(Stored data)
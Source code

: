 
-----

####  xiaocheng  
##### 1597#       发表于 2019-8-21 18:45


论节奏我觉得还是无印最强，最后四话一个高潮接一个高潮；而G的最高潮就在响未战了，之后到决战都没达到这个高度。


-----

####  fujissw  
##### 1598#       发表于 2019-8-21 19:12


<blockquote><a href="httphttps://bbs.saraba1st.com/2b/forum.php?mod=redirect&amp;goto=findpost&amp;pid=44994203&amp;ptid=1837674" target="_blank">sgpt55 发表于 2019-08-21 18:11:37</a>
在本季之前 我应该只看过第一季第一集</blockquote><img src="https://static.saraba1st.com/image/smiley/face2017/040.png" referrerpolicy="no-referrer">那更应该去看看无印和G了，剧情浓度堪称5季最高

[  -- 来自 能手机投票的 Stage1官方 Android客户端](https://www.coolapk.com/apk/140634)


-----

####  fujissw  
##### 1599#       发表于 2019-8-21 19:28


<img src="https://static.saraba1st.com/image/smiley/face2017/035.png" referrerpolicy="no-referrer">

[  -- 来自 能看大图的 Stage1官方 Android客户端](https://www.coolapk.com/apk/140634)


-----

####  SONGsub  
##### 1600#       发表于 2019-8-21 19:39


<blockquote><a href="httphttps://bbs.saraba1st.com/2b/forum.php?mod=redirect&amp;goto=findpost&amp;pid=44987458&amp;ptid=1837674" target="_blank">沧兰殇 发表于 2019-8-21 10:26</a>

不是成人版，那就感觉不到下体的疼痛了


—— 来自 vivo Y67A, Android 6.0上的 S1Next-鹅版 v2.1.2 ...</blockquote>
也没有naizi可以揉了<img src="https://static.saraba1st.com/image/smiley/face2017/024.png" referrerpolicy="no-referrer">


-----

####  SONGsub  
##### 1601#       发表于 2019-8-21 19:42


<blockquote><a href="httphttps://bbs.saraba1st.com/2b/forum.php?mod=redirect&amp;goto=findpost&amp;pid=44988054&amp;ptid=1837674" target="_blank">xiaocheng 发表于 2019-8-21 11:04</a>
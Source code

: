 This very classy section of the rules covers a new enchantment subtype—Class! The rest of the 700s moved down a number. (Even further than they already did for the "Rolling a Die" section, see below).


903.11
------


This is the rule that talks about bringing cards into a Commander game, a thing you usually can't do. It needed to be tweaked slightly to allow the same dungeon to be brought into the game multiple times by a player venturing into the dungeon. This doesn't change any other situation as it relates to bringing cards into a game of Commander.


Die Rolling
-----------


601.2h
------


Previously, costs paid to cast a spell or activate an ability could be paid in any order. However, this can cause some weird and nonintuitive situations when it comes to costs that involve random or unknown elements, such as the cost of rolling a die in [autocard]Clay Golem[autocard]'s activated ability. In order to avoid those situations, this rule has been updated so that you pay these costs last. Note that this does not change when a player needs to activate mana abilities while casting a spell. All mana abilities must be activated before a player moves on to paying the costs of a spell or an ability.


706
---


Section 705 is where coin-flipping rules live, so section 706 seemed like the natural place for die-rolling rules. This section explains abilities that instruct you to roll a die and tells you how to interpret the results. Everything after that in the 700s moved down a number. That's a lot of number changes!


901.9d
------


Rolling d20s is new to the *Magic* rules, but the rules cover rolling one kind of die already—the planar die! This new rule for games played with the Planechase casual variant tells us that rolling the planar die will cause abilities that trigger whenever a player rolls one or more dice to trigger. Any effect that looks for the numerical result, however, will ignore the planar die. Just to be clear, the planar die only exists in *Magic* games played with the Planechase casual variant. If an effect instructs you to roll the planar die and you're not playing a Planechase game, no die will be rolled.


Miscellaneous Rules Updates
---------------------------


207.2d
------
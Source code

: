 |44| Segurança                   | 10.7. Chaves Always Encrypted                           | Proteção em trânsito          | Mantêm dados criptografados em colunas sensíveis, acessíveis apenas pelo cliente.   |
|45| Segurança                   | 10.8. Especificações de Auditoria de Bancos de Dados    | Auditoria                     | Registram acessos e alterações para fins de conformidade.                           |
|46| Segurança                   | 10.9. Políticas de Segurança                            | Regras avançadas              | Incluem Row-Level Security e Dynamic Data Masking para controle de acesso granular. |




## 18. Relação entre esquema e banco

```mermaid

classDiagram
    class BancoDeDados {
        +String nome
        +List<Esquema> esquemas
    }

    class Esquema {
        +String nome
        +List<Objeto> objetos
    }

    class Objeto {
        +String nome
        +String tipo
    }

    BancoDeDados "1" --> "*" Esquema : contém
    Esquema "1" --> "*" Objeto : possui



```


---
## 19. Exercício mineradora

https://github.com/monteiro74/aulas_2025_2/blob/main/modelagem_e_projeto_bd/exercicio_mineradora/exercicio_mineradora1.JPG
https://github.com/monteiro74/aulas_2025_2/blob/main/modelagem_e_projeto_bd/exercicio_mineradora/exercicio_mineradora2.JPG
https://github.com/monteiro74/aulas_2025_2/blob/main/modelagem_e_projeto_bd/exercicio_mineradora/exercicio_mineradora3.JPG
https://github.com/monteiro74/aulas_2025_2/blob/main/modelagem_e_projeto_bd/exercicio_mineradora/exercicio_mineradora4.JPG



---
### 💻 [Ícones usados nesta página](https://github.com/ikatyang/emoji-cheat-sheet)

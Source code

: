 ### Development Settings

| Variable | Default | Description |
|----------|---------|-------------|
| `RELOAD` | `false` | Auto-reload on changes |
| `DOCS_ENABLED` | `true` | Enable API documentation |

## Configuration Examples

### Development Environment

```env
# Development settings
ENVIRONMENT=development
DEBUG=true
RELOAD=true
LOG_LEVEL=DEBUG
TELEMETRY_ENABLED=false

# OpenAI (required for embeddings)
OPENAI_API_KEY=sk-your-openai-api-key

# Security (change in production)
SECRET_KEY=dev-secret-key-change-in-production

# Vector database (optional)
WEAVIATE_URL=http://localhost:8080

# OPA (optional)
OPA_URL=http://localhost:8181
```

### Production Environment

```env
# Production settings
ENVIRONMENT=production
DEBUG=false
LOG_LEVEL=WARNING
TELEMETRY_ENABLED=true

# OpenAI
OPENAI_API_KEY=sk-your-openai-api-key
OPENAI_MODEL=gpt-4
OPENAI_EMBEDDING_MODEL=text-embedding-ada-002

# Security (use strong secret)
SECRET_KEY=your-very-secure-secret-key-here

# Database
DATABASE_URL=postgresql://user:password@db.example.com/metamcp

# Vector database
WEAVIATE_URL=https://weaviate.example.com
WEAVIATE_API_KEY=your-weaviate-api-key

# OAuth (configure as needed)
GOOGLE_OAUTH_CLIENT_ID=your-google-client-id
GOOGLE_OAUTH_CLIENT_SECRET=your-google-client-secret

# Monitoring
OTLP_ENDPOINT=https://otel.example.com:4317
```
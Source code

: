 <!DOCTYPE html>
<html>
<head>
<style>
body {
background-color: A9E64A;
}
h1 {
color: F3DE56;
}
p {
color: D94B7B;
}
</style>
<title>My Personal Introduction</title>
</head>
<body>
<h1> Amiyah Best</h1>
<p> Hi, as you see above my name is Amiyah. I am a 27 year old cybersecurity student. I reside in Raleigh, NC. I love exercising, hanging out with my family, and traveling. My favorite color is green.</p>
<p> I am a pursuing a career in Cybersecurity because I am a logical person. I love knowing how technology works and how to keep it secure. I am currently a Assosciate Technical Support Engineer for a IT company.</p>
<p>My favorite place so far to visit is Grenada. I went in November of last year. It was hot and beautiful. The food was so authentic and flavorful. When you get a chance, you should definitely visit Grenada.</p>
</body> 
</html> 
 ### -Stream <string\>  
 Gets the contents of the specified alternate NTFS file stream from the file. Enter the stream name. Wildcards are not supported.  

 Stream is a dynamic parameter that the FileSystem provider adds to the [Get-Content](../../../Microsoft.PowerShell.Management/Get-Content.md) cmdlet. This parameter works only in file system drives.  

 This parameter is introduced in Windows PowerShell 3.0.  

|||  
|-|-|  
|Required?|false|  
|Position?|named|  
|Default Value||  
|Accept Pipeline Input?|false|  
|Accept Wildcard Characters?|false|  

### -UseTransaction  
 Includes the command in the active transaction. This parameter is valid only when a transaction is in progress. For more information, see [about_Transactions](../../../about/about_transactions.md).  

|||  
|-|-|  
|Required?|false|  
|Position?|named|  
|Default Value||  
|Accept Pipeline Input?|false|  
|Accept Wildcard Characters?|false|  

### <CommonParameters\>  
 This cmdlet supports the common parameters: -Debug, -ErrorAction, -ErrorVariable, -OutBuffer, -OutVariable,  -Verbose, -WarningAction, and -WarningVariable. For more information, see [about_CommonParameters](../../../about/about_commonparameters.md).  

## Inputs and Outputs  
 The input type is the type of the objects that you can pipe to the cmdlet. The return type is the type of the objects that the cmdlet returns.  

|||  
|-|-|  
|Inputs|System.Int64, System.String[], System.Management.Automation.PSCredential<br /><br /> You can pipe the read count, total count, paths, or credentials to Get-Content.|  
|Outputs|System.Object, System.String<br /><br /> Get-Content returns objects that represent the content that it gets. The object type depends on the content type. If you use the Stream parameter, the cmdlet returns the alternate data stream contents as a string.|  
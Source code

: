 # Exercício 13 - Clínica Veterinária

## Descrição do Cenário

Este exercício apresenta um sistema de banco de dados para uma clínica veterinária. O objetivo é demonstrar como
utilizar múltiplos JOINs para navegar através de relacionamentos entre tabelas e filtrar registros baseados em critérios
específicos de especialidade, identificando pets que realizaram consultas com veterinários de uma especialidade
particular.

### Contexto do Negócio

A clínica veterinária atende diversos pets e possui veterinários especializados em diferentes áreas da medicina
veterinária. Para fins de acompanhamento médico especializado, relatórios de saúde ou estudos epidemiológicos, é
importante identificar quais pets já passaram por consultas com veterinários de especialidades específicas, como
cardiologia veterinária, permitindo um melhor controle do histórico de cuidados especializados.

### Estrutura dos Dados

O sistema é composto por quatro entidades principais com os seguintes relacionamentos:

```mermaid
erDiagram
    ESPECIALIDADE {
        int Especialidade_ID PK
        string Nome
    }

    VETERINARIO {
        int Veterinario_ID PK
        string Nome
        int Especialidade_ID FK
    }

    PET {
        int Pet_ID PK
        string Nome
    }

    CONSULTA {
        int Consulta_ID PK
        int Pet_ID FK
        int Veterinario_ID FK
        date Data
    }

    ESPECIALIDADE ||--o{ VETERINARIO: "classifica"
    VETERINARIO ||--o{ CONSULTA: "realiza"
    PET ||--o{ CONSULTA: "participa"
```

» What the exercise asks
Using the data above, repeat exactly the lines that begin at the line with "### -Stream <string\>" and end at the line with "### -UseTransaction", both ends included.

» Answer
 ### -Stream <string\>  
 Gets the contents of the specified alternate NTFS file stream from the file. Enter the stream name. Wildcards are not supported.  

 Stream is a dynamic parameter that the FileSystem provider adds to the [Get-Content](../../../Microsoft.PowerShell.Management/Get-Content.md) cmdlet. This parameter works only in file system drives.  

 This parameter is introduced in Windows PowerShell 3.0.  

|||  
|-|-|  
|Required?|false|  
|Position?|named|  
|Default Value||  
|Accept Pipeline Input?|false|  
|Accept Wildcard Characters?|false|  

### -UseTransaction  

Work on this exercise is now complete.